What happens if I lose my job?

  • Most important remember YOU STILL HAVE TO PAY YOUR CHILD SUPPORT. Just because you are not working doesn’t mean the child support stops. If you do have a major life changing event, such as losing your job, you can get the child support order modified through the courts to reflect it. You will need to make sure you have proof of the change, like bank statements, tax returns, letters from your job. And until the support order is signed in court you will still be responsible for the full payment every month.

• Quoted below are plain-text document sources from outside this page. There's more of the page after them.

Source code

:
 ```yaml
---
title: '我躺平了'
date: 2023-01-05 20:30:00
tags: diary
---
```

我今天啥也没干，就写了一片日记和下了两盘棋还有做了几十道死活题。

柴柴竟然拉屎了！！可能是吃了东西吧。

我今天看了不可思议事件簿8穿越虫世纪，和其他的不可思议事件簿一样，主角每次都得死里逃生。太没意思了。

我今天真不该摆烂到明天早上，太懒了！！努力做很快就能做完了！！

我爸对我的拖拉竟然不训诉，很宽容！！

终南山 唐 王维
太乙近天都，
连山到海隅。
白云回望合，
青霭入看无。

What do I do if my Ex won’t pay the child support?

  • Generally, you’ll have to take them to court. At court the judge can decide the best route to take, whether it be a fine or sentencing some jail time. Some judges will even hold them in jail until the past due amount is caught up.

 

What are the best ways to pay my child support payment?

  • ALWAYS TRY TO AVOID DIRECT CASH PAYMENTS. There is usually no proof of these payments since they don’t have documentation or evidence. It’s too easy for the other person to simply say that you never paid. A better way is to pick on of the two major methods of payment- direct or indirect. Direct payments are payments made using online money transfers, bank account transfers, personal check or money order, or income withholdings. Indirect payments are made using a third party, such as using companies like ORS or paying your half of a doctor bill by sending your payment directly to the doctor office instead of giving it to the other parent.

 

Can my Ex keep my kids from me if I’m behind on child support?

  • NO. Child support and visitation rights are two entirely different matters, one does not affect the other. Your Ex may not keep your child(ren) from you for any reason unless they have a court order to do so.

 

How long to I have to pay child support?

  • In most cases you will have to pay until the child turns 18 or graduates high school- whichever comes last. There are some circumstances that this could be different, such as a special needs child that will require extra care into adulthood.

Do I have to have an attorney for child support matters?

  • While it is not required an attorney is immensely helpful. There are many rules, exceptions, and forms. With a successful knowledgeable attorney to help guide you through it will give you a much better chance at a favorable outcome.